SVN Property Management handles rental property oversight for individual and institutional owners across Oklahoma City's residential market, managing tenant relations, maintenance coordination, and financial reporting on a fee basis rather than taking equity in properties.
SVN operates as a third-party manager for owners who retain title and financing but delegate day-to-day operations. The company does not buy properties, arrange financing, or sell real estate; it collects rent, screens tenants, responds to maintenance requests, and sends owners monthly statements. This model suits absentee owners, small-scale landlords managing multiple properties across the city, and owners who lack bandwidth for tenant communication or local contractor relationships.
SVN charges a percentage of collected monthly rent, typically 8 to 12 percent depending on property type and portfolio size. A single-family home generating $1,200 monthly rent would cost the owner $96 to $144 per month in management fees. Some firms in Oklahoma City charge flat fees instead; SVN's percentage model means the fee rises with rent increases and falls if a unit sits vacant, aligning incentive with occupancy.
The company's core service package includes tenant screening (credit, criminal, and rental history checks), lease preparation and enforcement, rent collection and late-fee processing, maintenance request handling and vendor coordination, property inspections, and monthly owner accounting. Optional add-ons typically include eviction filing (legal fees separate), capital repair planning, and turnover management between tenants. Owners should confirm whether utilities, insurance coordination, and HOA communication fall within the base fee or carry separate charges.
Oklahoma City property managers range from small solo operators working 10 to 15 properties to regional firms overseeing hundreds of units. Larger firms like Atwood and Associates or Kealing Property Management operate across multiple states and often impose minimum portfolio sizes (5 to 10 properties). SVN sits in the mid-market category, accepting smaller portfolios but maintaining enough staff to handle routine issues without owner involvement.
Solo managers or small teams typically charge 7 to 9 percent but offer less redundancy; if the manager is unavailable, no one may respond to tenant calls. National franchises charge 10 to 15 percent and offer standardized systems but may treat Oklahoma City properties as low-priority accounts. SVN's regional focus means its staff know local contractor pricing, property tax trends, and neighborhood rental rates, reducing the risk of mispriced rent or costly vendor relationships. Choose a solo operator if you own one property and want minimal cost; choose SVN or similar mid-market firms if you own 3 to 20 properties and want professional-grade systems without national-franchise overhead; choose a large firm only if you need multi-state coordination or corporate housing portfolio management.

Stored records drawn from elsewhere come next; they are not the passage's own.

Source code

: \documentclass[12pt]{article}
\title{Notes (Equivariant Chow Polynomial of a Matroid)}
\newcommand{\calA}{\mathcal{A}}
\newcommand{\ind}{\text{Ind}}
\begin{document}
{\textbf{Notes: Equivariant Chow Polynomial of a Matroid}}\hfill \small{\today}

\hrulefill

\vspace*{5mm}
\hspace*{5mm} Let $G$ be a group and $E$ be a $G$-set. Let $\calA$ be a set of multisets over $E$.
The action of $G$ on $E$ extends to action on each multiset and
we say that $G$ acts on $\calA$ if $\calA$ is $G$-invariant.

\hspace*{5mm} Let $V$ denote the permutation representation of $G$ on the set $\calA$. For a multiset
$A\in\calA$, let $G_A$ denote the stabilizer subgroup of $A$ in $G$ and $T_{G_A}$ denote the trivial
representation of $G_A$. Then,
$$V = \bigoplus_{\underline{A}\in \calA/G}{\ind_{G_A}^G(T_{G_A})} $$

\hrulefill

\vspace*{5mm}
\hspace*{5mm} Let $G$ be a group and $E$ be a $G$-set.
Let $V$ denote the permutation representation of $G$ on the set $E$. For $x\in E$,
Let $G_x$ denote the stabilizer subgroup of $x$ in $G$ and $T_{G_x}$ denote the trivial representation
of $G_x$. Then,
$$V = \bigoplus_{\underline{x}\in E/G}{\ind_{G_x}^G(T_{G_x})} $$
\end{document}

SVN works well for Oklahoma City landlords managing 3 to 15 single-family homes or small multifamily buildings who live out of state or lack property management experience. Owners with strong local contractor networks and time to handle tenant complaints may find the 8 to 12 percent fee unnecessary. Institutional investors with dedicated real estate staff should negotiate custom arrangements or may not need third-party management at all. Owners with a single property sometimes find percentage-based fees more expensive than paying a solo manager a flat fee or managing the property themselves.
SVN does not typically manage commercial lease spaces, mobile home parks, or short-term vacation rentals; owners with those property types should seek specialists. If you need eviction expertise or legal representation, SVN can file the case, but you must hire a lawyer for contested disputes.
Initial contact usually occurs via phone or email to discuss property details: address, current rent, occupancy status, tenant lease expiration, and outstanding maintenance issues. SVN will request a copy of the existing lease, property photographs, utility setup details, and the owner's preferred rent collection method (ACH deposit, check, or portal viewing). The company typically takes 7 to 14 days to onboard a property, scheduling an initial walkthrough and notifying the tenant of the management transfer. An engagement letter specifies fee percentage, which party covers vacancies or emergency repairs, and either party's termination notice (commonly 30 days).
SVN maintains standard business hours for phone and email inquiries; confirm current office hours and emergency after-hours contact procedures when signing the engagement letter. Most Oklahoma City property managers, including SVN, expect owners to access rental income and expense reports through an online portal rather than receiving paper statements. Rent is typically collected by the 5th of the month, and owners receive reports by the 15th, though specifics vary by firm.
For emergency maintenance (burst pipe, no heat in winter, security breach), SVN coordinates directly with contractors without waiting for owner approval if the cost stays below a threshold (often $300 to $500); confirm this limit upfront.
SVN's place in Oklahoma City's rental market depends on finding owners frustrated with self-management or disappointed by larger firms' inattention. A responsive mid-market manager that knows the city's rental rates and contractor network provides better value than either extreme.